Ford School professor John Ciorciari has been named dean of the Hamilton Lugar School of Global and International Studies at Indiana University Bloomington, effective March 2024 (subject to approval by the IU Board of Trustees).
“John has been a treasured scholar, teacher, mentor, administrator, and friend here at the Ford School,” said Dean Celeste Watkins-Hayes. “Now, he will make a very fine dean, and our loss is very much to the gain of Indiana University and the students, faculty, and staff of the Hamilton Lugar School.”

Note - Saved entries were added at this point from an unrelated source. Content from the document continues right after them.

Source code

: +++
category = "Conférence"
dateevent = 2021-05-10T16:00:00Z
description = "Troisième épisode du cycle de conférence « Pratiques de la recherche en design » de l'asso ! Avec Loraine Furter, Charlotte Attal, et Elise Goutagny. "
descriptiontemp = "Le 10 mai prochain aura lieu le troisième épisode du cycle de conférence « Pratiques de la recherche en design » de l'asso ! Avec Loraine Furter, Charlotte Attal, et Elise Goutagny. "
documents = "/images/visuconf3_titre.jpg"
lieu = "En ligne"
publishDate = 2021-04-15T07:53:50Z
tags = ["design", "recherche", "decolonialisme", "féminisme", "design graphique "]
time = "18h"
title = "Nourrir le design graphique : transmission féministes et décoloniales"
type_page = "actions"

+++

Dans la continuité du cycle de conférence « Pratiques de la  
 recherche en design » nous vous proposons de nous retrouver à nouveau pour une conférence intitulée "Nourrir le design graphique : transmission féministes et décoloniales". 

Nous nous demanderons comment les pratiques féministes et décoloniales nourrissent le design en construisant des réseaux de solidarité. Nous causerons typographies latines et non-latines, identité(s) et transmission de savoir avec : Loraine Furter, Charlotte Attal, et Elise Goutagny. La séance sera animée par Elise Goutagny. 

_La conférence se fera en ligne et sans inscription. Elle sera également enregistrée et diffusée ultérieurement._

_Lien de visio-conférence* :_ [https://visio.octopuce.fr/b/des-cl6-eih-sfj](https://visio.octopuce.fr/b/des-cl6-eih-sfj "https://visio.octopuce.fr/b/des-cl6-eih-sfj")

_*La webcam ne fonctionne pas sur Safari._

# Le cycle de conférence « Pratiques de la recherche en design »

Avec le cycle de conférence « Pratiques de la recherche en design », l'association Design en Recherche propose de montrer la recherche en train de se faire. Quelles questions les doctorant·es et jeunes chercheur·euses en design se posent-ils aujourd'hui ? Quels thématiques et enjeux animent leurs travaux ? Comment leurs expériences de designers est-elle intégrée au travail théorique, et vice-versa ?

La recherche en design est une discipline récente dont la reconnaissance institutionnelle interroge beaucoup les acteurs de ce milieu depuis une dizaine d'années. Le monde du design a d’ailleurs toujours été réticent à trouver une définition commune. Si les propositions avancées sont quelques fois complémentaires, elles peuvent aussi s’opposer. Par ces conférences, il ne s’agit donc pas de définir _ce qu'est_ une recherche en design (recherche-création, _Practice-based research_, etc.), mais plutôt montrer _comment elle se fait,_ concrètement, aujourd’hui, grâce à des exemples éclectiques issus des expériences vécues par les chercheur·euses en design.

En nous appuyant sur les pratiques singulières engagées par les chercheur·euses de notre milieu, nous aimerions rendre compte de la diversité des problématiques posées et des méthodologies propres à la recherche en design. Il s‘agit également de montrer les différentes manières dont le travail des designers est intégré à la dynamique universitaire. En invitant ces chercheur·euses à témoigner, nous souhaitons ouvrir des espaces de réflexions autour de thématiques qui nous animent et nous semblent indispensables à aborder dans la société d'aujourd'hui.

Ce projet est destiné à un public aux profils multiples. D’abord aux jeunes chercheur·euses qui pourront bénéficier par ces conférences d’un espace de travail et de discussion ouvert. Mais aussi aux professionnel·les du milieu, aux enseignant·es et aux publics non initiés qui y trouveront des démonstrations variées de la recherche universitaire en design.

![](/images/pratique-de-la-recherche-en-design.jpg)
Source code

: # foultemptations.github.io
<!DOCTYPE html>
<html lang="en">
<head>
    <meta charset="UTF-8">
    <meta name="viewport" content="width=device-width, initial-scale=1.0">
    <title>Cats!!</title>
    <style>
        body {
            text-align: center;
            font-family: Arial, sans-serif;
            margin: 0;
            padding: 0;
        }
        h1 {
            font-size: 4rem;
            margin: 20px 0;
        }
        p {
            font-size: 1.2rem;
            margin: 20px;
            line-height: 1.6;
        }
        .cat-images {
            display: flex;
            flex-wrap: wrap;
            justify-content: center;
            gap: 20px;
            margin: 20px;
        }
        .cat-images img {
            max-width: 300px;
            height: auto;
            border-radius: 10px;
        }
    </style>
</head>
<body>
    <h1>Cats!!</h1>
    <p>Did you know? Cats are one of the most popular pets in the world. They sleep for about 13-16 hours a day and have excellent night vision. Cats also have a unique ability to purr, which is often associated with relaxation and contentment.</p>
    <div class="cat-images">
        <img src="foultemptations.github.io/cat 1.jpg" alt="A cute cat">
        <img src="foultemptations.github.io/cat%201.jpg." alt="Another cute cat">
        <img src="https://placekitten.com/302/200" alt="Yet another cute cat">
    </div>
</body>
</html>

Ciorciari joined the Ford School faculty as an assistant professor in 2009, earned tenure in 2016, and became a full professor in 2022. Along the way, he led a transformation and tremendous expansion of international education opportunities at Michigan. Due in large part to his dedication and creativity, the Ford School is now recognized as a top-ranked graduate program for international and global policy.
Cioriciari served as director of the Ford School’s International Policy Center for nine years, and was the founding director of the Weiser Diplomacy Center, which launched in 2018. He created and led the Ford School’s international policy concentration for MPP students, and has been a beloved teacher and mentor for undergraduates and graduates alike. He served as associate dean for research and policy engagement in 2022, and that same year, he chaired the U-M’s search for dean of the Ford School.
Ciorciari is widely recognized as a leading scholar of Southeast Asian politics, fragile states, international law and security, and global governance. He is the author of Sovereignty Sharing in Fragile States (Stanford University Press, 2021) and co-editor with Kiyoteru Tsutsui of The Courteous Power: Japan and Southeast Asia in the Indo-Pacific Era (University of Michigan Press, 2021). He is also the author of The Limits of Alignment: Southeast Asia and the Great Powers since 1975 (Georgetown University Press, 2010) and co-author with Anne Heindel of Hybrid Justice: The Extraordinary Chambers in the Courts of Cambodia (University of Michigan Press, 2014). Ciorciari has been an Andrew Carnegie Fellow, an Asia Society Fellow, a postdoctoral fellow at Stanford, a policy official in the U.S. Treasury Department's Office of International Affairs, and an associate at the international law firm of Davis Polk & Wardwell.
Later this year, the Ford School will launch a search for a senior scholar in international affairs.